You might know T. pallidum because it causes syphilis, a sexually transmitted disease that affects the skin and mucous membranes of the external genitalia, and also sometimes the mouth.
Treponema pallidum is an obligate parasite bacteria, meaning it can't survive outside a living body. To be more specific, outside of a human being's body. They belong to a group of bacteria called spirochetes, which are long and thin, and contain endoflagella, which are a band of protein filaments that coil within the spirochetes, and give them a spiral shape - kind of like a curly fry, but a little less appetizing. The endoflagella also help the spirochetes to move around by spinning or twisting, a bit like a drill that’s slowly boring into a piece of wood.
People that have syphilis can transmit the disease to others, in one of two ways. The first way is called acquired syphilis and that’s when Treponema pallidum enters the body through bodily fluids. That can happen when there are tiny cuts, or breaks in the skin or mucous membranes of the external genitalia or mouth and when there’s sexual contact - including oral, anal, and vaginal sex.

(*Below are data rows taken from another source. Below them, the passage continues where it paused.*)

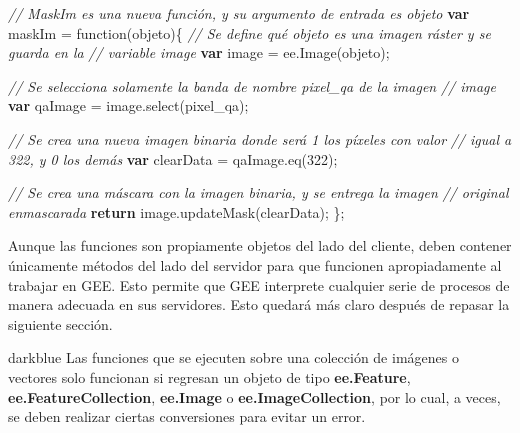\documentclass[
  12pt,
  letterpaper,
  twoside]{book}
\newenvironment{Shaded}{\begin{snugshade}}{\end{snugshade}}
\newcommand{\CommentTok}[1]{\textcolor[rgb]{0.24,0.58,0.00}{\textit{#1}}}
\newcommand{\ControlFlowTok}[1]{\textcolor[rgb]{0.00,0.00,0.00}{\textbf{#1}}}
\newcommand{\DecValTok}[1]{\textcolor[rgb]{0.28,0.53,0.93}{#1}}
\newcommand{\FunctionTok}[1]{\textcolor[rgb]{0.48,0.12,0.64}{#1}}
\newcommand{\KeywordTok}[1]{\textcolor[rgb]{0.48,0.12,0.64}{#1}}
\newcommand{\NormalTok}[1]{#1}
\newcommand{\OperatorTok}[1]{\textcolor[rgb]{0.00,0.00,0.00}{#1}}
\newcommand{\StringTok}[1]{\textcolor[rgb]{0.87,0.29,0.22}{#1}}
\newcommand\boldpurple[1]{\textcolor{darkpurple}{\textbf{#1}}}
\begin{document}
\begin{Shaded}
\begin{Highlighting}[]
\CommentTok{// MaskIm es una nueva función, y su argumento de entrada es objeto}
\ControlFlowTok{var}\NormalTok{ maskIm }\OperatorTok{=} \KeywordTok{function}\NormalTok{(objeto)\{ }
  \CommentTok{// Se define qué objeto es una imagen ráster y se guarda en la }
  \CommentTok{// variable image}
  \ControlFlowTok{var}\NormalTok{ image }\OperatorTok{=} \KeywordTok{ee}\OperatorTok{.}\FunctionTok{Image}\NormalTok{(objeto)}\OperatorTok{;}
   
  \CommentTok{// Se selecciona solamente la banda de nombre \textquotesingle{}pixel\_qa\textquotesingle{} de la imagen}
  \CommentTok{// image}
  \ControlFlowTok{var}\NormalTok{ qaImage }\OperatorTok{=}\NormalTok{ image}\OperatorTok{.}\FunctionTok{select}\NormalTok{(}\StringTok{\textquotesingle{}pixel\_qa\textquotesingle{}}\NormalTok{)}\OperatorTok{;}
       
  \CommentTok{// Se crea una nueva imagen binaria donde será 1 los píxeles con valor }
  \CommentTok{// igual a 322, y 0 los demás}
  \ControlFlowTok{var}\NormalTok{ clearData }\OperatorTok{=}\NormalTok{ qaImage}\OperatorTok{.}\FunctionTok{eq}\NormalTok{(}\DecValTok{322}\NormalTok{)}\OperatorTok{;}      
      
  \CommentTok{// Se crea una máscara con la imagen binaria, y se entrega la imagen }
  \CommentTok{// original enmascarada}
  \ControlFlowTok{return}\NormalTok{ image}\OperatorTok{.}\FunctionTok{updateMask}\NormalTok{(clearData)}\OperatorTok{;}      
\NormalTok{ \}}\OperatorTok{;}
\end{Highlighting}
\end{Shaded}

Aunque las funciones son propiamente objetos del lado del cliente, deben contener únicamente métodos del lado del servidor para que funcionen apropiadamente al trabajar en GEE. Esto permite que GEE interprete cualquier serie de procesos de manera adecuada en sus servidores. Esto quedará más claro después de repasar la siguiente sección.

\begin{bluebox2}

\begin{awesomeblock}{5pt}{\faLightbulb}{darkblue}
Las funciones que se ejecuten sobre una colección de imágenes o vectores solo funcionan si regresan un objeto de tipo \boldpurple{ee.Feature}, \boldpurple{ee.FeatureCollection}, \boldpurple{ee.Image} o \boldpurple{ee.ImageCollection}, por lo cual, a veces, se deben realizar ciertas conversiones para evitar un error.

\end{awesomeblock}

\end{bluebox2}
\end{document}

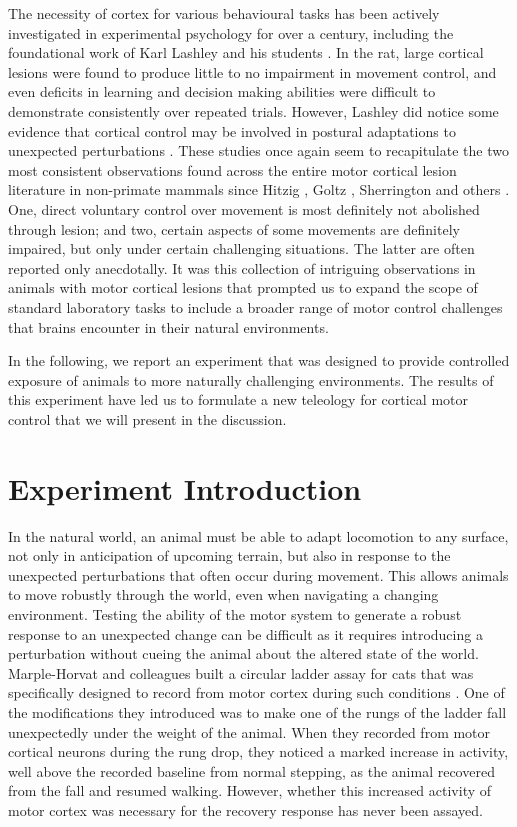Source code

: The necessity of cortex for various behavioural tasks has been actively investigated in experimental psychology for over a century, including the foundational work of Karl Lashley and his students \cite{Lashley1921a,Lashley1950a}. In the rat, large cortical lesions were found to produce little to no impairment in movement control, and even deficits in learning and decision making abilities were difficult to demonstrate consistently over repeated trials. However, Lashley did notice some evidence that cortical control may be involved in postural adaptations to unexpected perturbations \cite{Lashley1921a}. These studies once again seem to recapitulate the two most consistent observations found across the entire motor cortical lesion literature in non-primate mammals since Hitzig \cite{Fritsch1870}, Goltz \cite{Goltz1888}, Sherrington \cite{Sherrington1885} and others \cite{Oakley1979,Terry1989}. One, direct voluntary control over movement is most definitely not abolished through lesion; and two, certain aspects of some movements are definitely impaired, but only under certain challenging situations. The latter are often reported only anecdotally. It was this collection of intriguing observations in animals with motor cortical lesions that prompted us to expand the scope of standard laboratory tasks to include a broader range of motor control challenges that brains encounter in their natural environments.

In the following, we report an experiment that was designed to provide controlled exposure of animals to more naturally challenging environments. The results of this experiment have led us to formulate a new teleology for cortical motor control that we will present in the discussion.

\section{Experiment Introduction}

In the natural world, an animal must be able to adapt locomotion to any surface, not only in anticipation of upcoming terrain, but also in response to the unexpected perturbations that often occur during movement. This allows animals to move robustly through the world, even when navigating a changing environment. Testing the ability of the motor system to generate a robust response to an unexpected change can be difficult as it requires introducing a perturbation without cueing the animal about the altered state of the world. Marple-Horvat and colleagues built a circular ladder assay for cats that was specifically designed to record from motor cortex during such conditions \cite{Marple-Horvat1993}. One of the modifications they introduced was to make one of the rungs of the ladder fall unexpectedly under the weight of the animal. When they recorded from motor cortical neurons during the rung drop, they noticed a marked increase in activity, well above the recorded baseline from normal stepping, as the animal recovered from the fall and resumed walking. However, whether this increased activity of motor cortex was necessary for the recovery response has never been assayed.
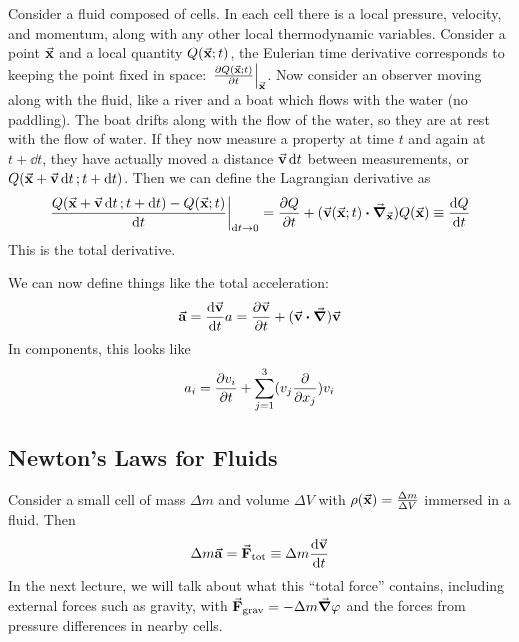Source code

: \documentclass[a4paper,twoside,master.tex]{subfiles}
\begin{document}
Consider a fluid composed of cells. In each cell there is a local pressure, velocity, and momentum, along with any other local thermodynamic variables. Consider a point $ \va{x} $ and a local quantity $ Q(\va{x};t) $, the Eulerian time derivative corresponds to keeping the point fixed in space: $ \eval{\pdv{Q(\va{x};t)}{t}}_{\va{x}} $. Now consider an observer moving along with the fluid, like a river and a boat which flows with the water (no paddling). The boat drifts along with the flow of the water, so they are at rest with the flow of water. If they now measure a property at time $ t $ and again at $ t + \dd{t} $, they have actually moved a distance $ \va{v} \dd{t} $ between measurements, or $ Q(\va{x} + \va{v} \dd{t};t + \dd{t}) $. Then we can define the Lagrangian derivative as
\begin{equation}
    \eval{\frac{Q(\va{x} + \va{v} \dd{t};t + \dd{t}) - Q(\va{x};t)}{\dd{t}}}_{\dd{t} \to 0} = \pdv{Q}{t} + (\va{v}(\va{x};t) \vdot \grad_{\va{x}})Q(\va{x}) \equiv \dv{Q}{t}
\end{equation}
This is the total derivative.

We can now define things like the total acceleration:
\begin{equation}
    \va{a} = \dv{\va{v}}{t}a = \pdv{\va{v}}{t} + (\va{v} \vdot \grad) \va{v}
\end{equation}
In components, this looks like
\begin{equation}
    a_i = \pdv{v_i}{t} + \sum_{j=1}^{3} (v_j \pdv{x_j}) v_i
\end{equation}

\subsection{Newton's Laws for Fluids}\label{sub:newton's_laws_for_fluids}

Consider a small cell of mass $ \Delta m $ and volume $ \Delta V $ with $ \rho(\va{x}) = \frac{\Delta m}{\Delta V} $ immersed in a fluid. Then
\begin{equation}
    \Delta m \va{a} = \va{F}_{\text{tot}} \equiv \Delta m \dv{\va{v}}{t}
\end{equation}
In the next lecture, we will talk about what this ``total force'' contains, including external forces such as gravity, with $ \va{F}_{\text{grav}} = - \Delta m \grad{\varphi} $ and the forces from pressure differences in nearby cells.
\end{document}
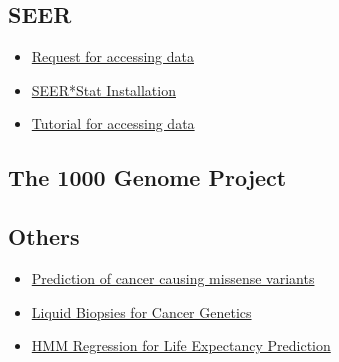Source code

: \documentclass[15pt]{article}
\begin{document}
\subsection{SEER}
\begin{itemize}
\item \href{https://seer.cancer.gov/seertrack/data/request/}{Request for accessing data}
\item \href{https://seer.cancer.gov/seerstat/software/}{SEER*Stat Installation}
\item \href{https://seer.cancer.gov/seerstat/tutorials/case1a/webprint/}{Tutorial for accessing data}
\end{itemize}
\subsection{The 1000 Genome Project}
\subsection{Others}
\begin{itemize}
\item \href{https://www.ncbi.nlm.nih.gov/pubmed/21763417}{Prediction of cancer causing missense variants}
\item \href{https://www.nature.com/articles/nrclinonc.2013.110.pdf}{Liquid Biopsies for Cancer Genetics}
\item \href{http://citeseerx.ist.psu.edu/viewdoc/download;jsessionid=379A5ECA015A0475240A921B9FF1A0AD?doi=10.1.1.78.4479&rep=rep1&type=pdf}{HMM Regression for Life Expectancy Prediction }
\end{itemize}
\end{document}
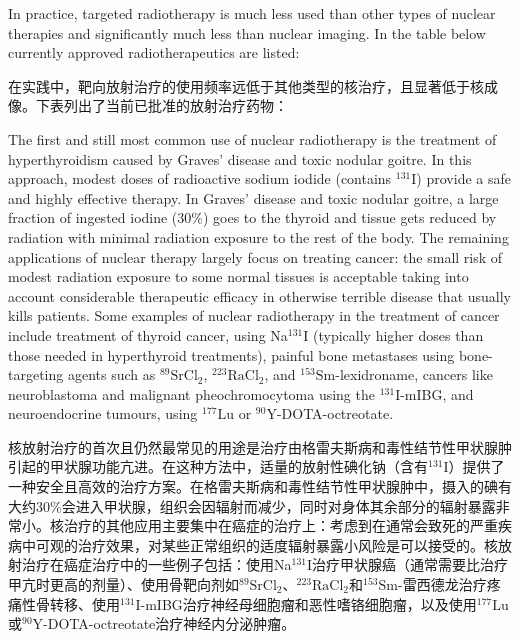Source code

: \documentclass[dvipsnames, svgnames,a4paper,11pt]{article}
\begin{document}
In practice, targeted radiotherapy is much less used than other types of nuclear therapies and significantly much less than nuclear imaging. In the table below currently approved radiotherapeutics are listed:

在实践中，靶向放射治疗的使用频率远低于其他类型的核治疗，且显著低于核成像。下表列出了当前已批准的放射治疗药物：

The first and still most common use of nuclear radiotherapy is the treatment of hyperthyroidism caused by Graves’ disease and toxic nodular goitre. In this approach, modest doses of radioactive sodium iodide (contains ${}^\text{131}\text{I}$) provide a safe and highly effective therapy. In Graves’ disease and toxic nodular goitre, a large fraction of ingested iodine (30\%) goes to the thyroid and tissue gets reduced by radiation with minimal radiation exposure to the rest of the body. The remaining applications of nuclear therapy largely focus on treating cancer: the small risk of modest radiation exposure to some normal tissues is acceptable taking into account considerable therapeutic efficacy in otherwise terrible disease that usually kills patients. Some examples of nuclear radiotherapy in the treatment of cancer include treatment of thyroid cancer, using Na${}^\text{131}\text{I}$ (typically higher doses than those needed in hyperthyroid treatments), painful bone metastases using bone-targeting agents such as ${}^\text{89}\text{SrCl}_2$, ${}^\text{223}\text{RaCl}_2$, and ${}^\text{153}\text{Sm}$-lexidroname, cancers like neuroblastoma and malignant pheochromocytoma using the ${}^\text{131}\text{I}$-mIBG, and neuroendocrine tumours, using ${}^\text{177}\text{Lu}$ or ${}^\text{90}\text{Y}$-DOTA-octreotate.

核放射治疗的首次且仍然最常见的用途是治疗由格雷夫斯病和毒性结节性甲状腺肿引起的甲状腺功能亢进。在这种方法中，适量的放射性碘化钠（含有${}^\text{131}\text{I}$）提供了一种安全且高效的治疗方案。在格雷夫斯病和毒性结节性甲状腺肿中，摄入的碘有大约30\%会进入甲状腺，组织会因辐射而减少，同时对身体其余部分的辐射暴露非常小。核治疗的其他应用主要集中在癌症的治疗上：考虑到在通常会致死的严重疾病中可观的治疗效果，对某些正常组织的适度辐射暴露小风险是可以接受的。核放射治疗在癌症治疗中的一些例子包括：使用Na${}^\text{131}\text{I}$治疗甲状腺癌（通常需要比治疗甲亢时更高的剂量）、使用骨靶向剂如${}^\text{89}\text{SrCl}_2$、${}^\text{223}\text{RaCl}_2$和${}^\text{153}\text{Sm}$-雷西德龙治疗疼痛性骨转移、使用${}^\text{131}\text{I}$-mIBG治疗神经母细胞瘤和恶性嗜铬细胞瘤，以及使用${}^\text{177}\text{Lu}$或${}^\text{90}\text{Y}$-DOTA-octreotate治疗神经内分泌肿瘤。
\end{document}
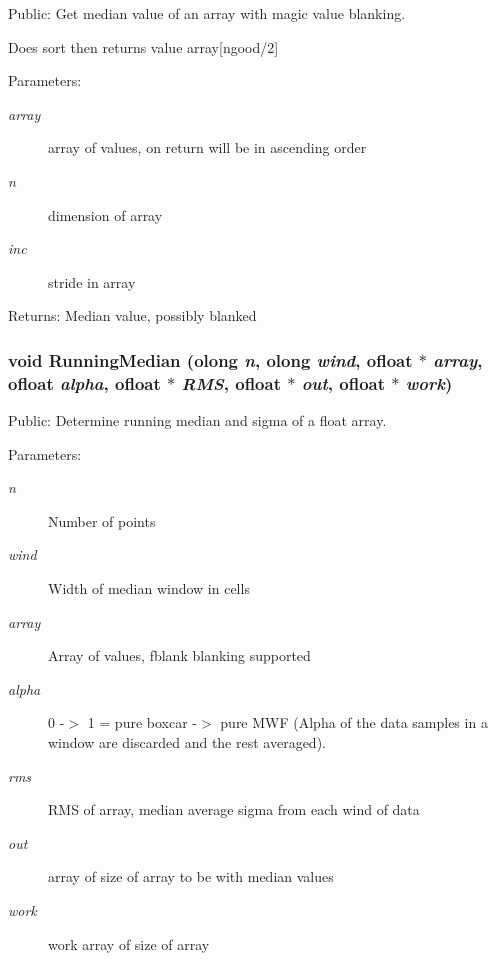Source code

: Public: Get median value of an array with magic value blanking. 

Does sort then returns value array[ngood/2] \begin{Desc}
\item[Parameters:]
\begin{description}
\item[{\em array}]array of values, on return will be in ascending order \item[{\em n}]dimension of array \item[{\em inc}]stride in array \end{description}
\end{Desc}
\begin{Desc}
\item[Returns:]Median value, possibly blanked \end{Desc}
\subsubsection{\setlength{\rightskip}{0pt plus 5cm}void Running\-Median ({\bf olong} {\em n}, {\bf olong} {\em wind}, {\bf ofloat} $\ast$ {\em array}, {\bf ofloat} {\em alpha}, {\bf ofloat} $\ast$ {\em RMS}, {\bf ofloat} $\ast$ {\em out}, {\bf ofloat} $\ast$ {\em work})}\label{ObitUtil_8h_a3}


Public: Determine running median and sigma of a float array. 

\begin{Desc}
\item[Parameters:]
\begin{description}
\item[{\em n}]Number of points \item[{\em wind}]Width of median window in cells \item[{\em array}]Array of values, fblank blanking supported \item[{\em alpha}]0 -$>$ 1 = pure boxcar -$>$ pure MWF (Alpha of the data samples in a window are discarded and the rest averaged). \item[{\em rms}]RMS of array, median average sigma from each wind of data \item[{\em out}]array of size of array to be with median values \item[{\em work}]work array of size of array \end{description}
\end{Desc}
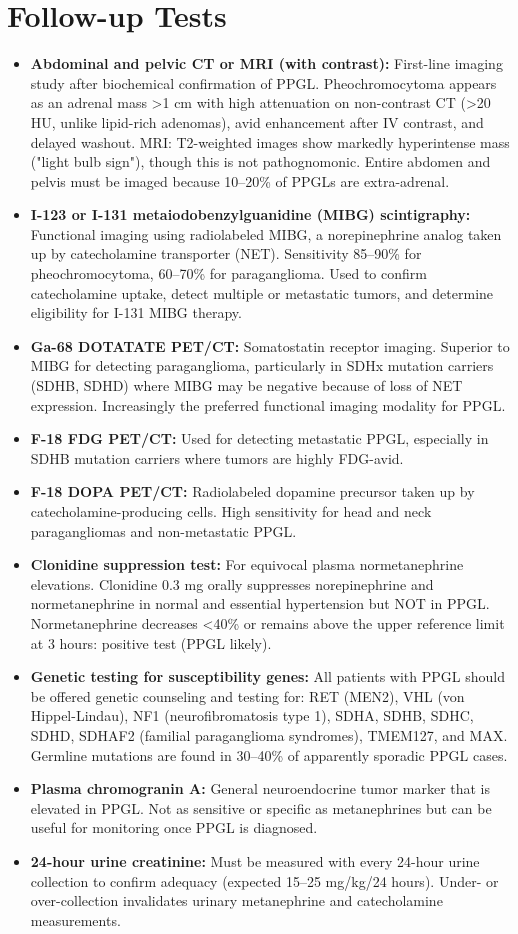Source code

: \section*{Follow-up Tests}
\begin{itemize}
  \item \textbf{Abdominal and pelvic CT or MRI (with contrast):} First-line imaging study after biochemical confirmation of PPGL. Pheochromocytoma appears as an adrenal mass >1 cm with high attenuation on non-contrast CT (>20 HU, unlike lipid-rich adenomas), avid enhancement after IV contrast, and delayed washout. MRI: T2-weighted images show markedly hyperintense mass ("light bulb sign"), though this is not pathognomonic. Entire abdomen and pelvis must be imaged because 10--20\% of PPGLs are extra-adrenal.
  \item \textbf{I-123 or I-131 metaiodobenzylguanidine (MIBG) scintigraphy:} Functional imaging using radiolabeled MIBG, a norepinephrine analog taken up by catecholamine transporter (NET). Sensitivity 85--90\% for pheochromocytoma, 60--70\% for paraganglioma. Used to confirm catecholamine uptake, detect multiple or metastatic tumors, and determine eligibility for I-131 MIBG therapy.
  \item \textbf{Ga-68 DOTATATE PET/CT:} Somatostatin receptor imaging. Superior to MIBG for detecting paraganglioma, particularly in SDHx mutation carriers (SDHB, SDHD) where MIBG may be negative because of loss of NET expression. Increasingly the preferred functional imaging modality for PPGL.
  \item \textbf{F-18 FDG PET/CT:} Used for detecting metastatic PPGL, especially in SDHB mutation carriers where tumors are highly FDG-avid.
  \item \textbf{F-18 DOPA PET/CT:} Radiolabeled dopamine precursor taken up by catecholamine-producing cells. High sensitivity for head and neck paragangliomas and non-metastatic PPGL.
  \item \textbf{Clonidine suppression test:} For equivocal plasma normetanephrine elevations. Clonidine 0.3 mg orally suppresses norepinephrine and normetanephrine in normal and essential hypertension but NOT in PPGL. Normetanephrine decreases <40\% or remains above the upper reference limit at 3 hours: positive test (PPGL likely).
  \item \textbf{Genetic testing for susceptibility genes:} All patients with PPGL should be offered genetic counseling and testing for: RET (MEN2), VHL (von Hippel-Lindau), NF1 (neurofibromatosis type 1), SDHA, SDHB, SDHC, SDHD, SDHAF2 (familial paraganglioma syndromes), TMEM127, and MAX. Germline mutations are found in 30--40\% of apparently sporadic PPGL cases.
  \item \textbf{Plasma chromogranin A:} General neuroendocrine tumor marker that is elevated in PPGL. Not as sensitive or specific as metanephrines but can be useful for monitoring once PPGL is diagnosed.
  \item \textbf{24-hour urine creatinine:} Must be measured with every 24-hour urine collection to confirm adequacy (expected 15--25 mg/kg/24 hours). Under- or over-collection invalidates urinary metanephrine and catecholamine measurements.
\end{itemize}

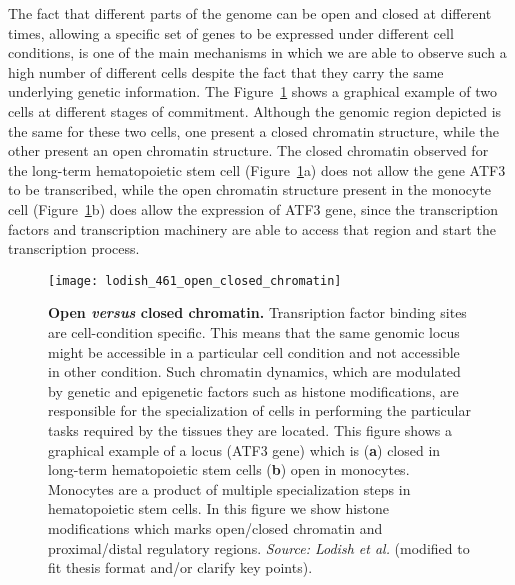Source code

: The fact that different parts of the genome can be open and closed at different times, allowing a specific set of genes to be expressed under different cell conditions, is one of the main mechanisms in which we are able to observe such a high number of different cells despite the fact that they carry the same underlying genetic information. The Figure~\ref{fig:lodish_open_closed_chromatin} shows a graphical example of two cells at different stages of commitment. Although the genomic region depicted is the same for these two cells, one present a closed chromatin structure, while the other present an open chromatin structure. The closed chromatin observed for the long-term hematopoietic stem cell (Figure~\ref{fig:lodish_open_closed_chromatin}a) does not allow the gene ATF3 to be transcribed, while the open chromatin structure present in the monocyte cell (Figure~\ref{fig:lodish_open_closed_chromatin}b) does allow the expression of ATF3 gene, since the transcription factors and transcription machinery are able to access that region and start the transcription process.

\begin{figure}[h!]
\centering
\texttt{[image: lodish\_461\_open\_closed\_chromatin]}
\caption[Open \emph{versus} closed chromatin]{\textbf{Open \emph{versus} closed chromatin.} Transription factor binding sites are cell-condition specific. This means that the same genomic locus might be accessible in a particular cell condition and not accessible in other condition. Such chromatin dynamics, which are modulated by genetic and epigenetic factors such as histone modifications, are responsible for the specialization of cells in performing the particular tasks required by the tissues they are located. This figure shows a graphical example of a locus (ATF3 gene) which is (\textbf{a}) closed in long-term hematopoietic stem cells (\textbf{b}) open in monocytes. Monocytes are a product of multiple specialization steps in hematopoietic stem cells. In this figure we show histone modifications which marks open/closed chromatin and proximal/distal regulatory regions. \emph{Source: Lodish et al.}\cite{lodish2007} (modified to fit thesis format and/or clarify key points).}
\label{fig:lodish_open_closed_chromatin}
\end{figure}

It can also happen when people share contaminated needles, or when they have direct contact with a skin lesion on an infected person, because the lesion is covered in this fluid which is rich in spirochetes. The second way is called congenital syphilis and that’s when a pregnant person has syphilis and Treponema pallidum infects a baby either in the uterus or while the baby exits through the vagina at birth.
In acquired syphilis, there are three stages to the infection. The first stage is called primary syphilis or the early localized stage, and it usually starts 1 to 3 weeks after the T. pallidum lands on the skin or mucous membrane.